_What this task involves_:
Copy every entry below exactly, and keep out the pictures.

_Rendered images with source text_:

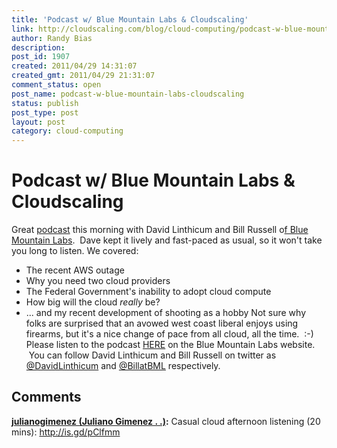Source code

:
 ```yaml
---
title: 'Podcast w/ Blue Mountain Labs & Cloudscaling'
link: http://cloudscaling.com/blog/cloud-computing/podcast-w-blue-mountain-labs-cloudscaling/
author: Randy Bias
description: 
post_id: 1907
created: 2011/04/29 14:31:07
created_gmt: 2011/04/29 21:31:07
comment_status: open
post_name: podcast-w-blue-mountain-labs-cloudscaling
status: publish
post_type: post
layout: post
category: cloud-computing
---
```


# Podcast w/ Blue Mountain Labs & Cloudscaling

Great [podcast](http://www.bluemountainlabs.com/podcast/2446) this morning with David Linthicum and Bill Russell o[f Blue Mountain Labs](http://www.bluemountainlabs.com/).  Dave kept it lively and fast-paced as usual, so it won't take you long to listen. We covered: 

  * The recent AWS outage
  * Why you need two cloud providers
  * The Federal Government's inability to adopt cloud compute
  * How big will the cloud *really* be?
  * ... and my recent development of shooting as a hobby
Not sure why folks are surprised that an avowed west coast liberal enjoys using firearms, but it's a nice change of pace from all cloud, all the time.  :-) Please listen to the podcast [HERE](http://www.bluemountainlabs.com/podcast/2446) on the Blue Mountain Labs website.  You can follow David Linthicum and Bill Russell on twitter as [@DavidLinthicum](http://twitter.com/DavidLinthicum) and [@BillatBML](http://twitter/BillatBML) respectively.

## Comments

**[julianogimenez (Juliano Gimenez . .)](#741 "2011-04-29 21:41:30"):** Casual cloud afternoon listening (20 mins): http://is.gd/pClfmm


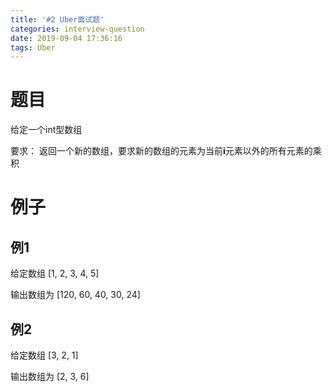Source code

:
 ```yaml
---
title: '#2 Uber面试题'
categories: interview-question
date: 2019-09-04 17:36:16
tags: Uber
---
```

# 题目
给定一个int型数组

要求：
返回一个新的数组，要求新的数组的元素为当前**i**元素以外的所有元素的乘积

# 例子
## 例1
给定数组 [1, 2, 3, 4, 5]  

输出数组为 [120, 60, 40, 30, 24]

## 例2
给定数组 [3, 2, 1]

输出数组为 [2, 3, 6]
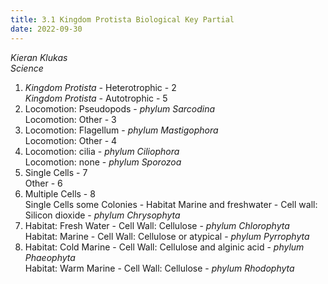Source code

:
 ```yaml
---
title: 3.1 Kingdom Protista Biological Key Partial
date: 2022-09-30
---
```


*Kieran Klukas*  
*Science*  

1. *Kingdom Protista \-* Heterotrophic \- 2  
   *Kingdom Protista \-* Autotrophic \- 5  
2. Locomotion: Pseudopods \- *phylum Sarcodina*  
   Locomotion: Other \- 3  
3. Locomotion: Flagellum \- *phylum Mastigophora*  
   Locomotion: Other \- 4  
4. Locomotion: cilia \- *phylum Ciliophora*  
   Locomotion: none \- *phylum Sporozoa*  
5. Single Cells \- 7  
   Other \- 6  
6. Multiple Cells \- 8  
   Single Cells some Colonies \- Habitat Marine and freshwater \- Cell wall: Silicon dioxide \- *phylum Chrysophyta*  
7. Habitat: Fresh Water \- Cell Wall: Cellulose \- *phylum Chlorophyta*  
   Habitat: Marine \- Cell Wall: Cellulose or atypical \- *phylum Pyrrophyta*  
8. Habitat: Cold Marine \- Cell Wall: Cellulose and alginic acid \- *phylum Phaeophyta*  
   Habitat: Warm Marine \- Cell Wall: Cellulose \- *phylum Rhodophyta*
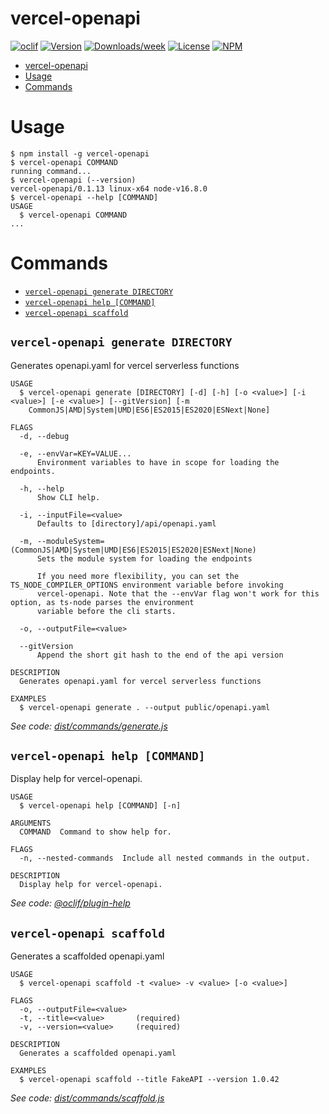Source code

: # vercel-openapi

[![oclif](https://img.shields.io/badge/cli-oclif-brightgreen.svg)](https://oclif.io)
[![Version](https://img.shields.io/npm/v/vercel-openapi.svg)](https://npmjs.org/package/vercel-openapi)
[![Downloads/week](https://img.shields.io/npm/dw/vercel-openapi.svg)](https://npmjs.org/package/vercel-openapi)
[![License](https://img.shields.io/npm/l/vercel-openapi.svg)](https://github.com/Mause/vercel-openapi/blob/master/package.json)
[![NPM](https://nodei.co/npm/vercel-openapi.png)](https://nodei.co/npm/vercel-openapi/)

<!-- toc -->

- [vercel-openapi](#vercel-openapi)
- [Usage](#usage)
- [Commands](#commands)
<!-- tocstop -->

# Usage

<!-- usage -->

```sh-session
$ npm install -g vercel-openapi
$ vercel-openapi COMMAND
running command...
$ vercel-openapi (--version)
vercel-openapi/0.1.13 linux-x64 node-v16.8.0
$ vercel-openapi --help [COMMAND]
USAGE
  $ vercel-openapi COMMAND
...
```

<!-- usagestop -->

# Commands

<!-- commands -->

- [`vercel-openapi generate DIRECTORY`](#vercel-openapi-generate-directory)
- [`vercel-openapi help [COMMAND]`](#vercel-openapi-help-command)
- [`vercel-openapi scaffold`](#vercel-openapi-scaffold)

## `vercel-openapi generate DIRECTORY`

Generates openapi.yaml for vercel serverless functions

```
USAGE
  $ vercel-openapi generate [DIRECTORY] [-d] [-h] [-o <value>] [-i <value>] [-e <value>] [--gitVersion] [-m
    CommonJS|AMD|System|UMD|ES6|ES2015|ES2020|ESNext|None]

FLAGS
  -d, --debug

  -e, --envVar=KEY=VALUE...
      Environment variables to have in scope for loading the endpoints.

  -h, --help
      Show CLI help.

  -i, --inputFile=<value>
      Defaults to [directory]/api/openapi.yaml

  -m, --moduleSystem=(CommonJS|AMD|System|UMD|ES6|ES2015|ES2020|ESNext|None)
      Sets the module system for loading the endpoints

      If you need more flexibility, you can set the TS_NODE_COMPILER_OPTIONS environment variable before invoking
      vercel-openapi. Note that the --envVar flag won't work for this option, as ts-node parses the environment
      variable before the cli starts.

  -o, --outputFile=<value>

  --gitVersion
      Append the short git hash to the end of the api version

DESCRIPTION
  Generates openapi.yaml for vercel serverless functions

EXAMPLES
  $ vercel-openapi generate . --output public/openapi.yaml
```

_See code: [dist/commands/generate.js](https://github.com/Mause/vercel-openapi)_

## `vercel-openapi help [COMMAND]`

Display help for vercel-openapi.

```
USAGE
  $ vercel-openapi help [COMMAND] [-n]

ARGUMENTS
  COMMAND  Command to show help for.

FLAGS
  -n, --nested-commands  Include all nested commands in the output.

DESCRIPTION
  Display help for vercel-openapi.
```

_See code: [@oclif/plugin-help](https://github.com/oclif/plugin-help/blob/v5.1.10/src/commands/help.ts)_

## `vercel-openapi scaffold`

Generates a scaffolded openapi.yaml

```
USAGE
  $ vercel-openapi scaffold -t <value> -v <value> [-o <value>]

FLAGS
  -o, --outputFile=<value>
  -t, --title=<value>       (required)
  -v, --version=<value>     (required)

DESCRIPTION
  Generates a scaffolded openapi.yaml

EXAMPLES
  $ vercel-openapi scaffold --title FakeAPI --version 1.0.42
```

_See code: [dist/commands/scaffold.js](https://github.com/Mause/vercel-openapi)_

<!-- commandsstop -->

_Completed task_:
Source code

:
 ```yaml
---
title: 'Podcast w/ Blue Mountain Labs & Cloudscaling'
link: http://cloudscaling.com/blog/cloud-computing/podcast-w-blue-mountain-labs-cloudscaling/
author: Randy Bias
description: 
post_id: 1907
created: 2011/04/29 14:31:07
created_gmt: 2011/04/29 21:31:07
comment_status: open
post_name: podcast-w-blue-mountain-labs-cloudscaling
status: publish
post_type: post
layout: post
category: cloud-computing
---
```


# Podcast w/ Blue Mountain Labs & Cloudscaling

Great [podcast](http://www.bluemountainlabs.com/podcast/2446) this morning with David Linthicum and Bill Russell o[f Blue Mountain Labs](http://www.bluemountainlabs.com/).  Dave kept it lively and fast-paced as usual, so it won't take you long to listen. We covered: 

  * The recent AWS outage
  * Why you need two cloud providers
  * The Federal Government's inability to adopt cloud compute
  * How big will the cloud *really* be?
  * ... and my recent development of shooting as a hobby
Not sure why folks are surprised that an avowed west coast liberal enjoys using firearms, but it's a nice change of pace from all cloud, all the time.  :-) Please listen to the podcast [HERE](http://www.bluemountainlabs.com/podcast/2446) on the Blue Mountain Labs website.  You can follow David Linthicum and Bill Russell on twitter as [@DavidLinthicum](http://twitter.com/DavidLinthicum) and [@BillatBML](http://twitter/BillatBML) respectively.

## Comments

**[julianogimenez (Juliano Gimenez . .)](#741 "2011-04-29 21:41:30"):** Casual cloud afternoon listening (20 mins): http://is.gd/pClfmm


Source code

:
 ```yaml
---
title: '#2 Uber面试题'
categories: interview-question
date: 2019-09-04 17:36:16
tags: Uber
---
```

# 题目
给定一个int型数组

要求：
返回一个新的数组，要求新的数组的元素为当前**i**元素以外的所有元素的乘积

# 例子
## 例1
给定数组 [1, 2, 3, 4, 5]  

输出数组为 [120, 60, 40, 30, 24]

## 例2
给定数组 [3, 2, 1]

输出数组为 [2, 3, 6]
Source code

:
 ```yaml
---
title: 3.1 Kingdom Protista Biological Key Partial
date: 2022-09-30
---
```


*Kieran Klukas*  
*Science*  

1. *Kingdom Protista \-* Heterotrophic \- 2  
   *Kingdom Protista \-* Autotrophic \- 5  
2. Locomotion: Pseudopods \- *phylum Sarcodina*  
   Locomotion: Other \- 3  
3. Locomotion: Flagellum \- *phylum Mastigophora*  
   Locomotion: Other \- 4  
4. Locomotion: cilia \- *phylum Ciliophora*  
   Locomotion: none \- *phylum Sporozoa*  
5. Single Cells \- 7  
   Other \- 6  
6. Multiple Cells \- 8  
   Single Cells some Colonies \- Habitat Marine and freshwater \- Cell wall: Silicon dioxide \- *phylum Chrysophyta*  
7. Habitat: Fresh Water \- Cell Wall: Cellulose \- *phylum Chlorophyta*  
   Habitat: Marine \- Cell Wall: Cellulose or atypical \- *phylum Pyrrophyta*  
8. Habitat: Cold Marine \- Cell Wall: Cellulose and alginic acid \- *phylum Phaeophyta*  
   Habitat: Warm Marine \- Cell Wall: Cellulose \- *phylum Rhodophyta*
Source code

: # vercel-openapi

[![oclif](https://img.shields.io/badge/cli-oclif-brightgreen.svg)](https://oclif.io)
[![Version](https://img.shields.io/npm/v/vercel-openapi.svg)](https://npmjs.org/package/vercel-openapi)
[![Downloads/week](https://img.shields.io/npm/dw/vercel-openapi.svg)](https://npmjs.org/package/vercel-openapi)
[![License](https://img.shields.io/npm/l/vercel-openapi.svg)](https://github.com/Mause/vercel-openapi/blob/master/package.json)
[![NPM](https://nodei.co/npm/vercel-openapi.png)](https://nodei.co/npm/vercel-openapi/)

<!-- toc -->

- [vercel-openapi](#vercel-openapi)
- [Usage](#usage)
- [Commands](#commands)
<!-- tocstop -->

# Usage

<!-- usage -->

```sh-session
$ npm install -g vercel-openapi
$ vercel-openapi COMMAND
running command...
$ vercel-openapi (--version)
vercel-openapi/0.1.13 linux-x64 node-v16.8.0
$ vercel-openapi --help [COMMAND]
USAGE
  $ vercel-openapi COMMAND
...
```

<!-- usagestop -->

# Commands

<!-- commands -->

- [`vercel-openapi generate DIRECTORY`](#vercel-openapi-generate-directory)
- [`vercel-openapi help [COMMAND]`](#vercel-openapi-help-command)
- [`vercel-openapi scaffold`](#vercel-openapi-scaffold)

## `vercel-openapi generate DIRECTORY`

Generates openapi.yaml for vercel serverless functions

```
USAGE
  $ vercel-openapi generate [DIRECTORY] [-d] [-h] [-o <value>] [-i <value>] [-e <value>] [--gitVersion] [-m
    CommonJS|AMD|System|UMD|ES6|ES2015|ES2020|ESNext|None]

FLAGS
  -d, --debug

  -e, --envVar=KEY=VALUE...
      Environment variables to have in scope for loading the endpoints.

  -h, --help
      Show CLI help.

  -i, --inputFile=<value>
      Defaults to [directory]/api/openapi.yaml

  -m, --moduleSystem=(CommonJS|AMD|System|UMD|ES6|ES2015|ES2020|ESNext|None)
      Sets the module system for loading the endpoints

      If you need more flexibility, you can set the TS_NODE_COMPILER_OPTIONS environment variable before invoking
      vercel-openapi. Note that the --envVar flag won't work for this option, as ts-node parses the environment
      variable before the cli starts.

  -o, --outputFile=<value>

  --gitVersion
      Append the short git hash to the end of the api version

DESCRIPTION
  Generates openapi.yaml for vercel serverless functions

EXAMPLES
  $ vercel-openapi generate . --output public/openapi.yaml
```

_See code: [dist/commands/generate.js](https://github.com/Mause/vercel-openapi)_

## `vercel-openapi help [COMMAND]`

Display help for vercel-openapi.

```
USAGE
  $ vercel-openapi help [COMMAND] [-n]

ARGUMENTS
  COMMAND  Command to show help for.

FLAGS
  -n, --nested-commands  Include all nested commands in the output.

DESCRIPTION
  Display help for vercel-openapi.
```

_See code: [@oclif/plugin-help](https://github.com/oclif/plugin-help/blob/v5.1.10/src/commands/help.ts)_

## `vercel-openapi scaffold`

Generates a scaffolded openapi.yaml

```
USAGE
  $ vercel-openapi scaffold -t <value> -v <value> [-o <value>]

FLAGS
  -o, --outputFile=<value>
  -t, --title=<value>       (required)
  -v, --version=<value>     (required)

DESCRIPTION
  Generates a scaffolded openapi.yaml

EXAMPLES
  $ vercel-openapi scaffold --title FakeAPI --version 1.0.42
```

_See code: [dist/commands/scaffold.js](https://github.com/Mause/vercel-openapi)_

<!-- commandsstop -->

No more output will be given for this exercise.